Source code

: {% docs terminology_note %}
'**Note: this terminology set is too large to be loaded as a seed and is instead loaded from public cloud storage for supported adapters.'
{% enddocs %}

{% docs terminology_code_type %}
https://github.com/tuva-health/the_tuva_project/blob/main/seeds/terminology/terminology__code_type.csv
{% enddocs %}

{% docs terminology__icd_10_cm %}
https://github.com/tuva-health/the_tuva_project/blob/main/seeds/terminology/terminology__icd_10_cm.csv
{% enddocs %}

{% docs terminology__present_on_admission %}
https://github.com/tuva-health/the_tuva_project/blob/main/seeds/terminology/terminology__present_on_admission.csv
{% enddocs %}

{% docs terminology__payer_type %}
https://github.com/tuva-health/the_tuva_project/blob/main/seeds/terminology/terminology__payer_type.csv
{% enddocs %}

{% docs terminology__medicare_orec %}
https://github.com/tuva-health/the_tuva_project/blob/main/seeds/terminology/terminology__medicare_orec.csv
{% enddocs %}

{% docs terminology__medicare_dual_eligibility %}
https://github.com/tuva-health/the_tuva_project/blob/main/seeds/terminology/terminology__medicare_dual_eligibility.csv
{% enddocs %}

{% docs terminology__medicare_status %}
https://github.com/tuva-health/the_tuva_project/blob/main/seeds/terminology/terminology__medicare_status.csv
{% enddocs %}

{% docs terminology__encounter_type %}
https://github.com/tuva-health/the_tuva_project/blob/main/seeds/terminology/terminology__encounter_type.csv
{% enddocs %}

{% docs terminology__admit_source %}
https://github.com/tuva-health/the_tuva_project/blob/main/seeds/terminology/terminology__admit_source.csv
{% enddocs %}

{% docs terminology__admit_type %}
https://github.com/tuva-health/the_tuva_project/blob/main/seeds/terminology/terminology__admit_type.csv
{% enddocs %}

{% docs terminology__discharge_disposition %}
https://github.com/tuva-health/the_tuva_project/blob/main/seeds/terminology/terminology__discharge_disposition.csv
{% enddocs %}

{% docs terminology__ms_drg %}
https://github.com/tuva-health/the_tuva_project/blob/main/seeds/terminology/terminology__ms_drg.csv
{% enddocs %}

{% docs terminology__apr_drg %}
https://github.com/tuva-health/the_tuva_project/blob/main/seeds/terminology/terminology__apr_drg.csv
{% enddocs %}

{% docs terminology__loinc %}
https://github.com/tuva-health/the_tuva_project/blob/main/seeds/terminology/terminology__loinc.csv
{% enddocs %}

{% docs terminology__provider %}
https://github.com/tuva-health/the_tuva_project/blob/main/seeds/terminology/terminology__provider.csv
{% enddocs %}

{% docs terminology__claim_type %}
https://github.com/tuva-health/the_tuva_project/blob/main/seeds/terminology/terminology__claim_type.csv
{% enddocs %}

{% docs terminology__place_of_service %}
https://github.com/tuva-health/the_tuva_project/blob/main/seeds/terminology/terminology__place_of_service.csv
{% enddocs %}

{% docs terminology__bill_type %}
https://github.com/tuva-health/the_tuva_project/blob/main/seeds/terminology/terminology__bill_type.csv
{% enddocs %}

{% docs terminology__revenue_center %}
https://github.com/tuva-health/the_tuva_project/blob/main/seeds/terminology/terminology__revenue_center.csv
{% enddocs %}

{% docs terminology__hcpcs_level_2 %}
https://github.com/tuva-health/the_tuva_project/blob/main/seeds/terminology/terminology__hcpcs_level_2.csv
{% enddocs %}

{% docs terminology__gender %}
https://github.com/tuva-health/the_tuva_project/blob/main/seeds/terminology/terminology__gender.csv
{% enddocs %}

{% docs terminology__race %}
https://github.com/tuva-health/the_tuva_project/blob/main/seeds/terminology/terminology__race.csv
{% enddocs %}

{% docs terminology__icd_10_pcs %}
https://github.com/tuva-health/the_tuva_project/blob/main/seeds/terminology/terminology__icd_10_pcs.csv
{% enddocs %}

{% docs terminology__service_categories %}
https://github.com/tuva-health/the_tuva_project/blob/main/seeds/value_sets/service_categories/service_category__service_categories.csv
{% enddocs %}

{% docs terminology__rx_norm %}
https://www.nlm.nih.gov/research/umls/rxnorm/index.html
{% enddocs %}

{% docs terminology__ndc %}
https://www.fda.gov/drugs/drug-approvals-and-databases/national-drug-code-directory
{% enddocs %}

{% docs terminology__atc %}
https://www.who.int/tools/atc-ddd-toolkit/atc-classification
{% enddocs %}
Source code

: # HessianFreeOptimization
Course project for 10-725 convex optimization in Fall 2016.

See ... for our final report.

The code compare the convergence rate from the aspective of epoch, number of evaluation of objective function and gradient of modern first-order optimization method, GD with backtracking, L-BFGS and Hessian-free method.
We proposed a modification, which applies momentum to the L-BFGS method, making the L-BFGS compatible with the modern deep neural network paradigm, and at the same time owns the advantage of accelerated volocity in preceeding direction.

......

• Task item
Print the data in full, with each line exactly as given.

• Response
Source code

: {% docs terminology_note %}
'**Note: this terminology set is too large to be loaded as a seed and is instead loaded from public cloud storage for supported adapters.'
{% enddocs %}

{% docs terminology_code_type %}
https://github.com/tuva-health/the_tuva_project/blob/main/seeds/terminology/terminology__code_type.csv
{% enddocs %}

{% docs terminology__icd_10_cm %}
https://github.com/tuva-health/the_tuva_project/blob/main/seeds/terminology/terminology__icd_10_cm.csv
{% enddocs %}

{% docs terminology__present_on_admission %}
https://github.com/tuva-health/the_tuva_project/blob/main/seeds/terminology/terminology__present_on_admission.csv
{% enddocs %}

{% docs terminology__payer_type %}
https://github.com/tuva-health/the_tuva_project/blob/main/seeds/terminology/terminology__payer_type.csv
{% enddocs %}

{% docs terminology__medicare_orec %}
https://github.com/tuva-health/the_tuva_project/blob/main/seeds/terminology/terminology__medicare_orec.csv
{% enddocs %}

{% docs terminology__medicare_dual_eligibility %}
https://github.com/tuva-health/the_tuva_project/blob/main/seeds/terminology/terminology__medicare_dual_eligibility.csv
{% enddocs %}

{% docs terminology__medicare_status %}
https://github.com/tuva-health/the_tuva_project/blob/main/seeds/terminology/terminology__medicare_status.csv
{% enddocs %}

{% docs terminology__encounter_type %}
https://github.com/tuva-health/the_tuva_project/blob/main/seeds/terminology/terminology__encounter_type.csv
{% enddocs %}

{% docs terminology__admit_source %}
https://github.com/tuva-health/the_tuva_project/blob/main/seeds/terminology/terminology__admit_source.csv
{% enddocs %}

{% docs terminology__admit_type %}
https://github.com/tuva-health/the_tuva_project/blob/main/seeds/terminology/terminology__admit_type.csv
{% enddocs %}

{% docs terminology__discharge_disposition %}
https://github.com/tuva-health/the_tuva_project/blob/main/seeds/terminology/terminology__discharge_disposition.csv
{% enddocs %}

{% docs terminology__ms_drg %}
https://github.com/tuva-health/the_tuva_project/blob/main/seeds/terminology/terminology__ms_drg.csv
{% enddocs %}

{% docs terminology__apr_drg %}
https://github.com/tuva-health/the_tuva_project/blob/main/seeds/terminology/terminology__apr_drg.csv
{% enddocs %}

{% docs terminology__loinc %}
https://github.com/tuva-health/the_tuva_project/blob/main/seeds/terminology/terminology__loinc.csv
{% enddocs %}

{% docs terminology__provider %}
https://github.com/tuva-health/the_tuva_project/blob/main/seeds/terminology/terminology__provider.csv
{% enddocs %}

{% docs terminology__claim_type %}
https://github.com/tuva-health/the_tuva_project/blob/main/seeds/terminology/terminology__claim_type.csv
{% enddocs %}

{% docs terminology__place_of_service %}
https://github.com/tuva-health/the_tuva_project/blob/main/seeds/terminology/terminology__place_of_service.csv
{% enddocs %}

{% docs terminology__bill_type %}
https://github.com/tuva-health/the_tuva_project/blob/main/seeds/terminology/terminology__bill_type.csv
{% enddocs %}

{% docs terminology__revenue_center %}
https://github.com/tuva-health/the_tuva_project/blob/main/seeds/terminology/terminology__revenue_center.csv
{% enddocs %}

{% docs terminology__hcpcs_level_2 %}
https://github.com/tuva-health/the_tuva_project/blob/main/seeds/terminology/terminology__hcpcs_level_2.csv
{% enddocs %}

{% docs terminology__gender %}
https://github.com/tuva-health/the_tuva_project/blob/main/seeds/terminology/terminology__gender.csv
{% enddocs %}

{% docs terminology__race %}
https://github.com/tuva-health/the_tuva_project/blob/main/seeds/terminology/terminology__race.csv
{% enddocs %}

{% docs terminology__icd_10_pcs %}
https://github.com/tuva-health/the_tuva_project/blob/main/seeds/terminology/terminology__icd_10_pcs.csv
{% enddocs %}

{% docs terminology__service_categories %}
https://github.com/tuva-health/the_tuva_project/blob/main/seeds/value_sets/service_categories/service_category__service_categories.csv
{% enddocs %}

{% docs terminology__rx_norm %}
https://www.nlm.nih.gov/research/umls/rxnorm/index.html
{% enddocs %}

{% docs terminology__ndc %}
https://www.fda.gov/drugs/drug-approvals-and-databases/national-drug-code-directory
{% enddocs %}

{% docs terminology__atc %}
https://www.who.int/tools/atc-ddd-toolkit/atc-classification
{% enddocs %}
Source code

: # HessianFreeOptimization
Course project for 10-725 convex optimization in Fall 2016.

See ... for our final report.

The code compare the convergence rate from the aspective of epoch, number of evaluation of objective function and gradient of modern first-order optimization method, GD with backtracking, L-BFGS and Hessian-free method.
We proposed a modification, which applies momentum to the L-BFGS method, making the L-BFGS compatible with the modern deep neural network paradigm, and at the same time owns the advantage of accelerated volocity in preceeding direction.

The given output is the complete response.